- Task objective -
Reproduce nothing but the closing run of lines: the line with "### equalsTo" and each line that follows it to the end of the data.

━━━━━ Excerpted data

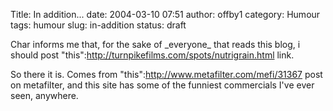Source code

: Title: In addition...
date: 2004-03-10 07:51
author: offby1
category: Humour
tags: humour
slug: in-addition
status: draft

Char informs me that, for the sake of \_everyone\_ that reads this blog, i should post \"this\":http://turnpikefilms.com/spots/nutrigrain.html link.

So there it is. Comes from \"this\":http://www.metafilter.com/mefi/31367 post on metafilter, and this site has some of the funniest commercials I\'ve ever seen, anywhere.
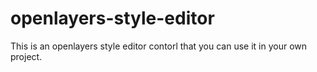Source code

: # openlayers-style-editor

This is an openlayers style editor contorl that you can use it in your own project.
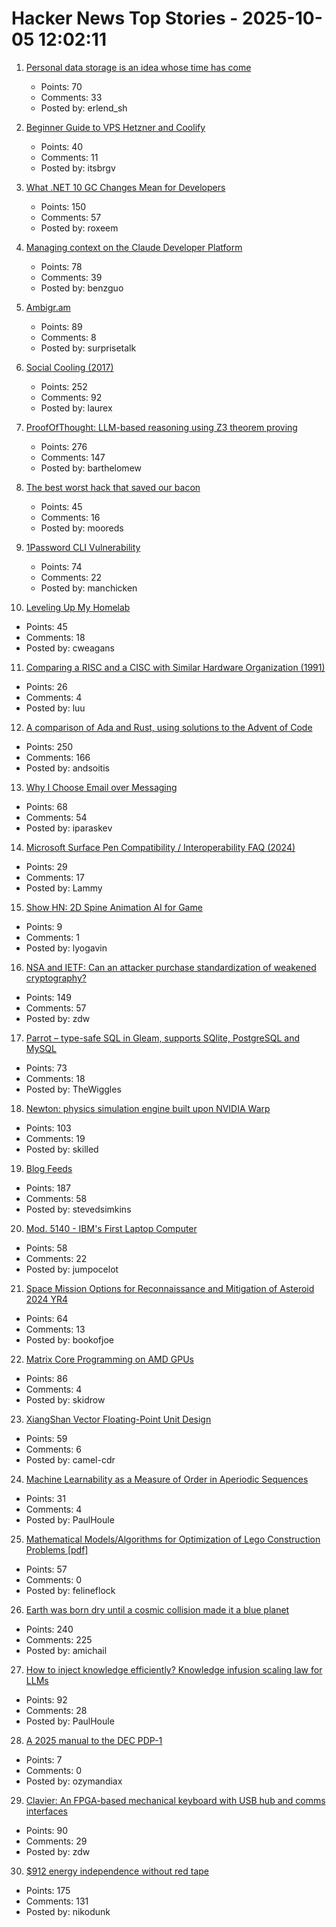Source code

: # Hacker News Top Stories - 2025-10-05 12:02:11

1. [Personal data storage is an idea whose time has come](https://blog.muni.town/personal-data-storage-idea/)
   - Points: 70
   - Comments: 33
   - Posted by: erlend_sh

2. [Beginner Guide to VPS Hetzner and Coolify](https://bhargav.dev/blog/VPS_Setup_and_Security_Checklist_A_Complete_Self_Hosting_Guide)
   - Points: 40
   - Comments: 11
   - Posted by: itsbrgv

3. [What .NET 10 GC Changes Mean for Developers](https://roxeem.com/2025/09/30/what-net-10-gc-changes-mean-for-developers/)
   - Points: 150
   - Comments: 57
   - Posted by: roxeem

4. [Managing context on the Claude Developer Platform](https://www.anthropic.com/news/context-management)
   - Points: 78
   - Comments: 39
   - Posted by: benzguo

5. [Ambigr.am](https://ambigr.am/hall-of-fame)
   - Points: 89
   - Comments: 8
   - Posted by: surprisetalk

6. [Social Cooling (2017)](https://www.socialcooling.com/)
   - Points: 252
   - Comments: 92
   - Posted by: laurex

7. [ProofOfThought: LLM-based reasoning using Z3 theorem proving](https://github.com/DebarghaG/proofofthought)
   - Points: 276
   - Comments: 147
   - Posted by: barthelomew

8. [The best worst hack that saved our bacon](https://jeffersonheard.ghost.io/the-best-worst-hack-that-saved-our-bacon/)
   - Points: 45
   - Comments: 16
   - Posted by: mooreds

9. [1Password CLI Vulnerability](https://codeberg.org/manchicken/1password-cli-vuln-disclosure)
   - Points: 74
   - Comments: 22
   - Posted by: manchicken

10. [Leveling Up My Homelab](https://cweagans.net/2025/09/leveling-up-my-homelab/)
   - Points: 45
   - Comments: 18
   - Posted by: cweagans

11. [Comparing a RISC and a CISC with Similar Hardware Organization (1991)](https://dl.acm.org/doi/pdf/10.1145/106972.107003)
   - Points: 26
   - Comments: 4
   - Posted by: luu

12. [A comparison of Ada and Rust, using solutions to the Advent of Code](https://github.com/johnperry-math/AoC2023/blob/master/More_Detailed_Comparison.md)
   - Points: 250
   - Comments: 166
   - Posted by: andsoitis

13. [Why I Choose Email over Messaging](https://www.spinellis.gr/blog/20250926/?li)
   - Points: 68
   - Comments: 54
   - Posted by: iparaskev

14. [Microsoft Surface Pen Compatibility / Interoperability FAQ (2024)](https://dancharblog.wordpress.com/2017/05/29/surface-pen-compatibility-interoperability-faq/)
   - Points: 29
   - Comments: 17
   - Posted by: Lammy

15. [Show HN: 2D Spine Animation AI for Game](https://www.godmodeai.co/ai-spine-animation)
   - Points: 9
   - Comments: 1
   - Posted by: lyogavin

16. [NSA and IETF: Can an attacker purchase standardization of weakened cryptography?](https://blog.cr.yp.to/20251004-weakened.html)
   - Points: 149
   - Comments: 57
   - Posted by: zdw

17. [Parrot – type-safe SQL in Gleam, supports SQlite, PostgreSQL and MySQL](https://github.com/daniellionel01/parrot)
   - Points: 73
   - Comments: 18
   - Posted by: TheWiggles

18. [Newton: physics simulation engine built upon NVIDIA Warp](https://github.com/newton-physics/newton)
   - Points: 103
   - Comments: 19
   - Posted by: skilled

19. [Blog Feeds](https://blogfeeds.net)
   - Points: 187
   - Comments: 58
   - Posted by: stevedsimkins

20. [Mod. 5140 - IBM's First Laptop Computer](https://richardsapperdesign.com/products/mod-5140/)
   - Points: 58
   - Comments: 22
   - Posted by: jumpocelot

21. [Space Mission Options for Reconnaissance and Mitigation of Asteroid 2024 YR4](https://arxiv.org/abs/2509.12351)
   - Points: 64
   - Comments: 13
   - Posted by: bookofjoe

22. [Matrix Core Programming on AMD GPUs](https://salykova.github.io/matrix-cores-cdna)
   - Points: 86
   - Comments: 4
   - Posted by: skidrow

23. [XiangShan Vector Floating-Point Unit Design](https://docs.xiangshan.cc/projects/design/en/latest/backend/VFPU/)
   - Points: 59
   - Comments: 6
   - Posted by: camel-cdr

24. [Machine Learnability as a Measure of Order in Aperiodic Sequences](https://arxiv.org/abs/2509.18103)
   - Points: 31
   - Comments: 4
   - Posted by: PaulHoule

25. [Mathematical Models/Algorithms for Optimization of Lego Construction Problems [pdf]](https://backend.orbit.dtu.dk/ws/portalfiles/portal/236623063/PhD_Thesis_Torkil_Kollsker.pdf)
   - Points: 57
   - Comments: 0
   - Posted by: felineflock

26. [Earth was born dry until a cosmic collision made it a blue planet](https://www.sciencedaily.com/releases/2025/09/250928095654.htm)
   - Points: 240
   - Comments: 225
   - Posted by: amichail

27. [How to inject knowledge efficiently? Knowledge infusion scaling law for LLMs](https://arxiv.org/abs/2509.19371)
   - Points: 92
   - Comments: 28
   - Posted by: PaulHoule

28. [A 2025 manual to the DEC PDP-1](https://obsolescence.dev/pdp1-manual.html)
   - Points: 7
   - Comments: 0
   - Posted by: ozymandiax

29. [Clavier: An FPGA-based mechanical keyboard with USB hub and comms interfaces](https://github.com/lsartory/Clavier)
   - Points: 90
   - Comments: 29
   - Posted by: zdw

30. [$912 energy independence without red tape](https://sunboxlabs.com/)
   - Points: 175
   - Comments: 131
   - Posted by: nikodunk

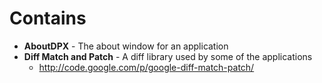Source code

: # Contains #
  * **AboutDPX** - The about window for an application
  * **Diff Match and Patch** - A diff library used by some of the applications
    * http://code.google.com/p/google-diff-match-patch/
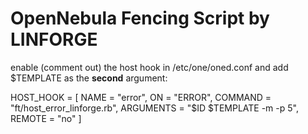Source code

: OpenNebula Fencing Script by LINFORGE
=====================================

enable (comment out) the host hook in /etc/one/oned.conf and add $TEMPLATE as the **second** argument:

HOST_HOOK = [
    NAME      = "error",
    ON        = "ERROR",
    COMMAND   = "ft/host_error_linforge.rb",
    ARGUMENTS = "$ID $TEMPLATE -m -p 5",
    REMOTE    = "no" ]

 
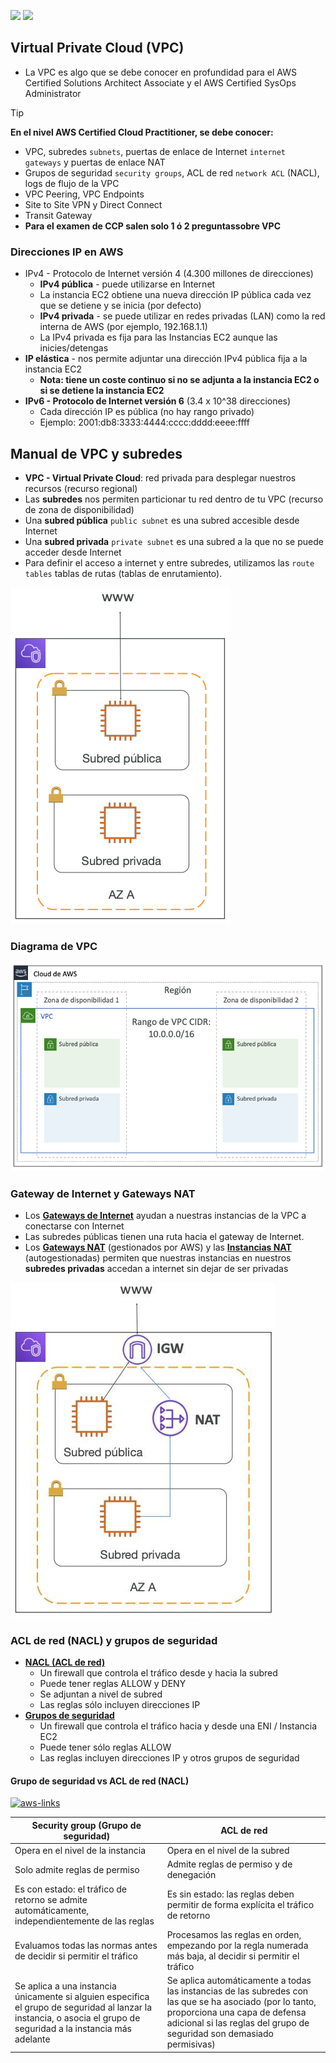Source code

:[![](https://img.shields.io/badge/<-FF4859?style=for-the-badge)](../12_Cloud_Monitorization/README.md)
[![](https://img.shields.io/badge/CONTENT_TABLE-175074?style=for-the-badge)](../README.md)
<!-- [![](https://img.shields.io/badge/>-FF4859?style=for-the-badge)]() -->

## Virtual Private Cloud (VPC)
- La VPC es algo que se debe conocer en profundidad para el AWS Certified Solutions Architect Associate y el AWS Certified SysOps Administrator

> [!TIP]
> **En el nivel AWS Certified Cloud Practitioner, se debe conocer:**
> - VPC, subredes `subnets`, puertas de enlace de Internet `internet gateways` y puertas de enlace NAT
> - Grupos de seguridad `security groups`, ACL de red `network ACL` (NACL), logs de flujo de la VPC
> - VPC Peering, VPC Endpoints
> - Site to Site VPN y Direct Connect
> - Transit Gateway
> - **Para el examen de CCP salen solo 1 ó 2 preguntassobre VPC**

### Direcciones IP en AWS
- IPv4 - Protocolo de Internet versión 4 (4.300 millones de direcciones)
    - **IPv4 pública** - puede utilizarse en Internet
    - La instancia EC2 obtiene una nueva dirección IP pública cada vez que se detiene y se inicia (por defecto)
    - **IPv4 privada** - se puede utilizar en redes privadas (LAN) como la red interna de AWS (por ejemplo, 192.168.1.1)
    - La IPv4 privada es fija para las Instancias EC2 aunque las inicies/detengas
- **IP elástica** - nos permite adjuntar una dirección IPv4 pública fija a la instancia EC2
    - **Nota: tiene un coste continuo si no se adjunta a la instancia EC2 o si se detiene la instancia EC2**
- **IPv6 - Protocolo de Internet versión 6** (3.4 x 10^38 direcciones)
    - Cada dirección IP es pública (no hay rango privado)
    - Ejemplo: 2001:db8:3333:4444:cccc:dddd:eeee:ffff

## Manual de VPC y subredes
- **VPC - Virtual Private Cloud**: red privada para desplegar nuestros recursos (recurso regional) 
- Las **subredes** nos permiten particionar tu red dentro de tu VPC (recurso de zona de disponibilidad)
- Una **subred pública** `public subnet` es una subred accesible desde Internet
- Una **subred privada** `private subnet` es una subred a la que no se puede acceder desde Internet 
- Para definir el acceso a internet y entre subredes, utilizamos las `route tables` tablas de rutas (tablas de enrutamiento).

![](./assets/vpc-and-subnets.png)

### Diagrama de VPC
![](./assets/vpc-diagram.png)

### Gateway de Internet y Gateways NAT

- Los [**Gateways de Internet**](https://docs.aws.amazon.com/vpc/latest/userguide/VPC_Internet_Gateway.html) ayudan a nuestras instancias de la VPC a conectarse con Internet
- Las subredes públicas tienen una ruta hacia el gateway de Internet.
- Los [**Gateways NAT**](https://docs.aws.amazon.com/vpc/latest/userguide/vpc-nat-gateway.html) (gestionados por AWS) y las [**Instancias NAT**](https://docs.aws.amazon.com/vpc/latest/userguide/VPC_NAT_Instance.html) (autogestionadas) permiten que nuestras instancias en nuestros **subredes privadas** accedan a internet sin dejar de ser privadas

![](./assets/gateway-ex.jpg)

### ACL de red (NACL) y grupos de seguridad
- [**NACL (ACL de red)**](https://docs.aws.amazon.com/vpc/latest/userguide/vpc-network-acls.html)
    - Un firewall que controla el tráfico desde y hacia la subred
    - Puede tener reglas ALLOW y DENY
    - Se adjuntan a nivel de subred
    - Las reglas sólo incluyen direcciones IP
- [**Grupos de seguridad**](https://docs.aws.amazon.com/vpc/latest/userguide/vpc-security-groups.html)
    - Un firewall que controla el tráfico hacia y desde una ENI / Instancia EC2
    - Puede tener sólo reglas ALLOW
    - Las reglas incluyen direcciones IP y otros grupos de seguridad

#### Grupo de seguridad vs ACL de red (NACL) 

[![aws-links](https://img.shields.io/badge/VPC_SECURITY_COMPARISON-orange?style=for-the-badge)](https://docs.aws.amazon.com/vpc/latest/userguide/VPC_Security.html#VPC_Security_Comparison)

|Security group (Grupo de seguridad)|ACL de red|
|---|---|
|Opera en el nivel de la instancia|Opera en el nivel de la subred|
|Solo admite reglas de permiso|Admite reglas de permiso y de denegación|
|Es con estado: el tráfico de retorno se admite automáticamente, independientemente de las reglas|Es sin estado: las reglas deben permitir de forma explícita el tráfico de retorno|
|Evaluamos todas las normas antes de decidir si permitir el tráfico|Procesamos las reglas en orden, empezando por la regla numerada más baja, al decidir si permitir el tráfico|
|Se aplica a una instancia únicamente si alguien especifica el grupo de seguridad al lanzar la instancia, o asocia el grupo de seguridad a la instancia más adelante|Se aplica automáticamente a todas las instancias de las subredes con las que se ha asociado (por lo tanto, proporciona una capa de defensa adicional si las reglas del grupo de seguridad son demasiado permisivas)|
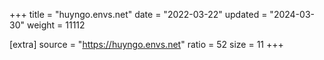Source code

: +++
title = "huyngo.envs.net"
date = "2022-03-22"
updated = "2024-03-30"
weight = 11112

[extra]
source = "https://huyngo.envs.net"
ratio = 52
size = 11
+++

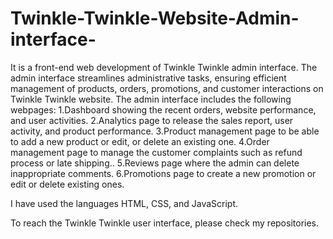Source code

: # Twinkle-Twinkle-Website-Admin-interface-
It is a front-end web development of Twinkle Twinkle admin interface. The admin interface streamlines administrative tasks, ensuring efficient management of products, orders, promotions, and customer interactions on Twinkle Twinkle website.
The admin interface includes the following webpages:
1.Dashboard showing the recent orders, website performance, and user activities.
2.Analytics page to release the sales report, user activity, and product performance.
3.Product management page to be able to add a new product or edit, or delete an existing one.
4.Order management page to manage the customer complaints such as refund process or late shipping..
5.Reviews page where the admin can delete inappropriate comments.
6.Promotions page to create a new promotion or edit or delete existing ones.

I have used the languages HTML, CSS, and JavaScript.

To reach the Twinkle Twinkle user interface, please check my repositories.
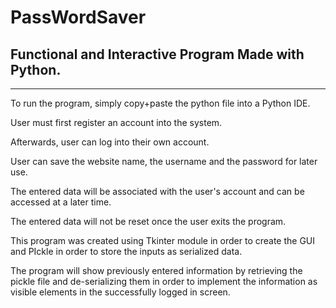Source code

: # PassWordSaver

## Functional and Interactive Program Made with Python. 
_______________________________________________________
To run the program, simply copy+paste the python file into a Python IDE. <br/>

User must first register an account into the system. <br/>

Afterwards, user can log into their own account.<br/>

User can save the website name, the username and the password for later use.<br/>

The entered data will be associated with the user's account and can be accessed at a later time.<br/>

The entered data will not be reset once the user exits the program.<br/>

This program was created using Tkinter module in order to create the GUI and PIckle in order to store the inputs as serialized data. <br/>

The program will show previously entered information by retrieving the pickle file and de-serializing them in order to implement the information as visible elements in the successfully logged in screen.
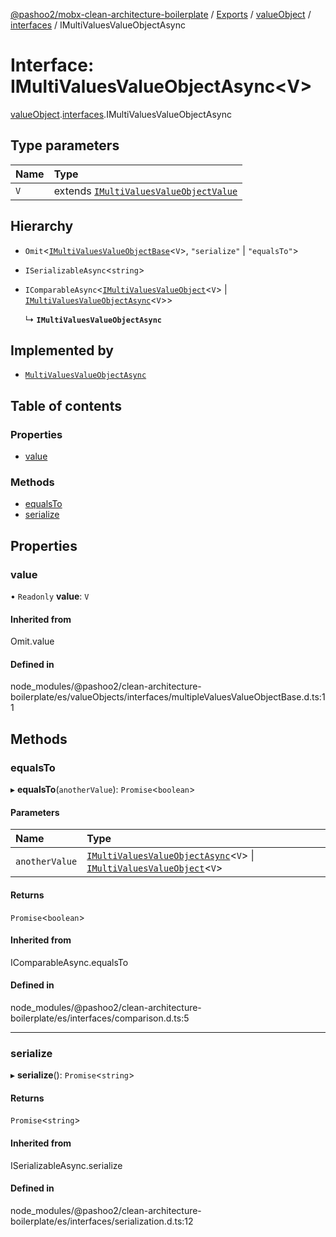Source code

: [@pashoo2/mobx-clean-architecture-boilerplate](../README.md) / [Exports](../modules.md) / [valueObject](../modules/valueobject.md) / [interfaces](../modules/valueobject.interfaces.md) / IMultiValuesValueObjectAsync

# Interface: IMultiValuesValueObjectAsync<V\>

[valueObject](../modules/valueobject.md).[interfaces](../modules/valueobject.interfaces.md).IMultiValuesValueObjectAsync

## Type parameters

| Name | Type |
| :------ | :------ |
| `V` | extends [`IMultiValuesValueObjectValue`](valueobject.interfaces.imultivaluesvalueobjectvalue.md) |

## Hierarchy

- `Omit`<[`IMultiValuesValueObjectBase`](valueobject.interfaces.imultivaluesvalueobjectbase.md)<`V`\>, ``"serialize"`` \| ``"equalsTo"``\>

- `ISerializableAsync`<`string`\>

- `IComparableAsync`<[`IMultiValuesValueObject`](valueobject.interfaces.imultivaluesvalueobject.md)<`V`\> \| [`IMultiValuesValueObjectAsync`](valueobject.interfaces.imultivaluesvalueobjectasync.md)<`V`\>\>

  ↳ **`IMultiValuesValueObjectAsync`**

## Implemented by

- [`MultiValuesValueObjectAsync`](../classes/valueobject.interfaces.abstractclasses.multivaluesvalueobjectasync.md)

## Table of contents

### Properties

- [value](valueobject.interfaces.imultivaluesvalueobjectasync.md#value)

### Methods

- [equalsTo](valueobject.interfaces.imultivaluesvalueobjectasync.md#equalsto)
- [serialize](valueobject.interfaces.imultivaluesvalueobjectasync.md#serialize)

## Properties

### value

• `Readonly` **value**: `V`

#### Inherited from

Omit.value

#### Defined in

node_modules/@pashoo2/clean-architecture-boilerplate/es/valueObjects/interfaces/multipleValuesValueObjectBase.d.ts:11

## Methods

### equalsTo

▸ **equalsTo**(`anotherValue`): `Promise`<`boolean`\>

#### Parameters

| Name | Type |
| :------ | :------ |
| `anotherValue` | [`IMultiValuesValueObjectAsync`](valueobject.interfaces.imultivaluesvalueobjectasync.md)<`V`\> \| [`IMultiValuesValueObject`](valueobject.interfaces.imultivaluesvalueobject.md)<`V`\> |

#### Returns

`Promise`<`boolean`\>

#### Inherited from

IComparableAsync.equalsTo

#### Defined in

node_modules/@pashoo2/clean-architecture-boilerplate/es/interfaces/comparison.d.ts:5

___

### serialize

▸ **serialize**(): `Promise`<`string`\>

#### Returns

`Promise`<`string`\>

#### Inherited from

ISerializableAsync.serialize

#### Defined in

node_modules/@pashoo2/clean-architecture-boilerplate/es/interfaces/serialization.d.ts:12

━━━━━━━━━━

- Written reply -
### equalsTo

▸ **equalsTo**(`anotherValue`): `Promise`<`boolean`\>

#### Parameters

| Name | Type |
| :------ | :------ |
| `anotherValue` | [`IMultiValuesValueObjectAsync`](valueobject.interfaces.imultivaluesvalueobjectasync.md)<`V`\> \| [`IMultiValuesValueObject`](valueobject.interfaces.imultivaluesvalueobject.md)<`V`\> |

#### Returns

`Promise`<`boolean`\>

#### Inherited from

IComparableAsync.equalsTo

#### Defined in

node_modules/@pashoo2/clean-architecture-boilerplate/es/interfaces/comparison.d.ts:5

___

### serialize

▸ **serialize**(): `Promise`<`string`\>

#### Returns

`Promise`<`string`\>

#### Inherited from

ISerializableAsync.serialize

#### Defined in

node_modules/@pashoo2/clean-architecture-boilerplate/es/interfaces/serialization.d.ts:12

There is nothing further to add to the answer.